When designing a database to accommodate SNOMED CT release files, decisions need to be made about the names to give to each of the database tables. One option is to give the tables exactly the same names as the release files they represent. However, analysis of the release file naming conventions indicates that these conventions are not directly applicable to table names.
SNOMED CT release file naming conventions include some elements that represent information about the provenance, language and release date of a specific file. This information is useful and in some cases essential as a way of distinguishing releases files. However, this information is neither essential nor helpful when naming tables that may contain data from different SNOMED CT versions, editions and extensions.The release file naming conventions do however include some essential elements that relate directly to the specification of the nature and structure of the data they contain. The following sections provide a summary of the release file naming conventions, identify the elements in release file names that are relevant to database table naming and describe a set rules that can be applied to derive consistent table names from release file names.
Release File Naming
All SNOMED CT release file are named in accordance with the 3.3.2 Release File Naming Convention. The naming conventions result in names that can be decomposed into parts as illustrated by examples with color coding in .
Description of the pattern or file illustrated | Example release file names |
General pattern2 | prefix_[refsetPattern]componentType_[refsetType][extensionName]releaseType[-language]_country_releaseDate.txt |
International edition full release concepts file for 2019-07-31 | sct2_Concept_Full_INT_20190731.txt |
International edition snapshot release english descriptions file | sct2_Description_Snapshot-en_INT_20190731.txt |
Spanish extension full release spanish descriptions file | sct2_Description_SpanishExtensionFull-es_INT_20190430.txt |
International edition snapshot release extended maps reference set file | der2_iisssccRefset_ExtendedMapSnapshot_INT_20190731.txt |
Spanish extension full release spanish language reference set file | der2_cRefset_LanguageSpanishExtensionFull-es_INT_20190430.txt |
International edition snapshot release english language reference set file | der2_cRefset_LanguageSnapshot-en_INT_20190731.txt |
File Name Element Relevance to Table Names
identifies the elements of the release file naming pattern that are relevant to the naming of the database tables containing content from those files. It also outlines the reasons why some elements that form an important part of the release file names can or should be omitted from the relevant database table names.

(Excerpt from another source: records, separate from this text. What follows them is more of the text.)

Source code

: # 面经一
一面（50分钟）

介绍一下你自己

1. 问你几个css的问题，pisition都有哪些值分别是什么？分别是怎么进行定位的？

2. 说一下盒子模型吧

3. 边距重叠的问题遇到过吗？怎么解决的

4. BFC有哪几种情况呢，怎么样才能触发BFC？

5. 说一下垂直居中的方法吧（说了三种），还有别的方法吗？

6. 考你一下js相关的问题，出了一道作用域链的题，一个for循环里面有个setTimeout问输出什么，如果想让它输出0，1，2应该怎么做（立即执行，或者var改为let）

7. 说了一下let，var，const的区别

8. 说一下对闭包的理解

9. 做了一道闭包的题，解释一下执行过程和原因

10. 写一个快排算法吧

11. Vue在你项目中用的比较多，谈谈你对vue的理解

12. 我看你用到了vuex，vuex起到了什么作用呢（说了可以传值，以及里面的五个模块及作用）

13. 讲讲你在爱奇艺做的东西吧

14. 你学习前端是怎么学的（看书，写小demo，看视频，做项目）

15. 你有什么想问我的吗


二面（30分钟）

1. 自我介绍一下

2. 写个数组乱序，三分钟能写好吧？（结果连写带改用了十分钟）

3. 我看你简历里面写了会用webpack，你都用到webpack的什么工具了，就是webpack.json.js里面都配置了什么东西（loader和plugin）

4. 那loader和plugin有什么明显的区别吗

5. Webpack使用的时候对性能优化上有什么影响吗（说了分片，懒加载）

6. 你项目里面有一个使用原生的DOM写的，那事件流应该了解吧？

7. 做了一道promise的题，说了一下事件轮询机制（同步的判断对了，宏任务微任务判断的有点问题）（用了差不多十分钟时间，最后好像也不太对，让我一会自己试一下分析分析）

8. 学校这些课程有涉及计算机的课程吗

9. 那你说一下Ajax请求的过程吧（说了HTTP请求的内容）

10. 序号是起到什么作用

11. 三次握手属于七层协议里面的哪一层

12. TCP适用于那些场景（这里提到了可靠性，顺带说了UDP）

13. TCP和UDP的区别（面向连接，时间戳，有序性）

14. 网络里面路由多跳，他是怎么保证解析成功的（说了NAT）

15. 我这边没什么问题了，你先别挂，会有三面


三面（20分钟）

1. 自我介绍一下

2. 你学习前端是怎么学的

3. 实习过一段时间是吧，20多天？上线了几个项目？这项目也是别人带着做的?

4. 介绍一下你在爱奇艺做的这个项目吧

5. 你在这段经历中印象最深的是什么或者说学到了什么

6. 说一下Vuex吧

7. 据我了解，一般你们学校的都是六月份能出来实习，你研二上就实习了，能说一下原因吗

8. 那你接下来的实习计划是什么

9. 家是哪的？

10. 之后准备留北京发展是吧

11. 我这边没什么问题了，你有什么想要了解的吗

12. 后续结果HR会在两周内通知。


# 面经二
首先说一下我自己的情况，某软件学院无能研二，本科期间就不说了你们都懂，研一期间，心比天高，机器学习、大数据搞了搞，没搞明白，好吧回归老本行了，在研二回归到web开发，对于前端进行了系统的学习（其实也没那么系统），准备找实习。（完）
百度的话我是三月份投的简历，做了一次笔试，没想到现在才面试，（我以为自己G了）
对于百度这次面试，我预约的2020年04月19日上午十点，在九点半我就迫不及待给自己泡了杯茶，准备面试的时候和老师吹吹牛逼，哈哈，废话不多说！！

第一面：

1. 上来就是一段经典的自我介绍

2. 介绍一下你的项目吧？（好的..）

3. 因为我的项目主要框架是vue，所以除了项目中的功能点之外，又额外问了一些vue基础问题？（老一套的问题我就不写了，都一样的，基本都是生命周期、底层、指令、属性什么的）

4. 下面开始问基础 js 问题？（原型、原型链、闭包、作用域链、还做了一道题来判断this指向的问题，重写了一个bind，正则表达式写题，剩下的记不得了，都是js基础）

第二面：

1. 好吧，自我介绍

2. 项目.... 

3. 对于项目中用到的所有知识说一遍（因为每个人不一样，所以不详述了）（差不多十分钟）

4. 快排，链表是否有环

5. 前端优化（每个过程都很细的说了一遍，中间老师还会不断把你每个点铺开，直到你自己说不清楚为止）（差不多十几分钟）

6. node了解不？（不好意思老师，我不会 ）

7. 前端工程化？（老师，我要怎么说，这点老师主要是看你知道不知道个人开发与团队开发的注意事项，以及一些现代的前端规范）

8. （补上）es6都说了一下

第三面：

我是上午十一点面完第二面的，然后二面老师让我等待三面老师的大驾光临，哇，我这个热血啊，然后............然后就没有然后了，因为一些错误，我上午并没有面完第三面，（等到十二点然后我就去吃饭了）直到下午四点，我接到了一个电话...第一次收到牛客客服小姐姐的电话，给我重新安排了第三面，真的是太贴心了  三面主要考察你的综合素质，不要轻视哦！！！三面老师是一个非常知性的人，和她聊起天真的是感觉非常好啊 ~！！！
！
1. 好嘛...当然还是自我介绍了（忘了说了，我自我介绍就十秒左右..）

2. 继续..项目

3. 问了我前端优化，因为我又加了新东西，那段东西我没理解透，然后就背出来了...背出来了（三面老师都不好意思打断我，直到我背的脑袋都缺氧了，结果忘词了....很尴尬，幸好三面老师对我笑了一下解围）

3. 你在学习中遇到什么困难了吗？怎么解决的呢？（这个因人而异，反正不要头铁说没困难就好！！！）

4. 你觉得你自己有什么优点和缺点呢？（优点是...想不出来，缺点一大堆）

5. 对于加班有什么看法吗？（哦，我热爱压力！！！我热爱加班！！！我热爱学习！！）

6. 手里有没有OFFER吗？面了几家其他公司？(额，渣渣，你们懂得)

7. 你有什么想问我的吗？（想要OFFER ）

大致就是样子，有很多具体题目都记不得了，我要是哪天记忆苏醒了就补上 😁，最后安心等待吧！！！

Filename Element | Relevant to Table Name | Explanation |
---|---|---|
prefix | No | The prefix sct2 or der2 distinguishes components from derivatives (refsets). This information is present in the componentType and refsetType. |
refsetPattern | No | This information relates to the datatypes of additional columns in the file and the table. The table structure includes the required columns so there is no reason to include this in the table name. |
componentType | Yes | This is essential as it indicates either the type of components represented in the table or that this is a reference set |
refsetType | Yes | This is essential to distinguish the tables representing different reference set types (and not present in other file names). |
extensionName | No | This is not required as data from extensions files should be included in the same tables as the equivalent data from the international release. Individual records maintained in extensions can be distinguished by moduleId |
releaseType | Yes | This is essential if importing data from both the full and snapshot release. However, since this is a fundamental grouping, it is probably sensible for this to be a prefix to the table name. Otherwise with long table names this key distinction may be easier to miss. A short prefix denoting release types with a convention that also allows database views to be named in a similar consistent manner is recommended. |
language | No | This is not applicable to the description table name. All descriptions should be accommodated in a single table with the languageCode column indicating the language of the associated term. Similarly it is not applicated to a language reference set table name. All language reference sets should be accommodated in a single table with the refsetId column indicating the language and dialect of each language preference. |
country | No | This is not required in the table name as the country or other point of origin of the components and reference set members is indicated by the moduleId. |
releaseDate | No | This is not required as data from many releases is included in the full release file tables. In the case of the snapshot it would be possible to include the date of the snapshot in the table name. However this is not recommended because, as noted in 4.2. Release Type Options multiple sets of tables representing different snapshot releases multiply the required storage capacity required. |
Deriving Table Names from Release File Names
The analysis in , identifies three elements in the release file name that are relevant to table names. There are various ways in which table names could be derived by combining these elements and one of these is shown in . The end result (shown in ) is a set of table names that:
- Are as short as possible while clearly identifying:
- The release type from which they are derived
- The component or reference set type specification to which they conform
- Are not specific to a particular SNOMED CT release or edition.
Note
The rules shown here are those applied to the example SNOMED CT database. Alternative table naming patterns may be preferred by those developing their own SNOMED CT database. However, is important is to ensure that the table naming pattern should be consistently applicable to all release files. Furthermore, it also should be readily applicable to any additional reference set types that may be added to future releases of the International Edition (or included in other SNOMED CT editions and or extensions).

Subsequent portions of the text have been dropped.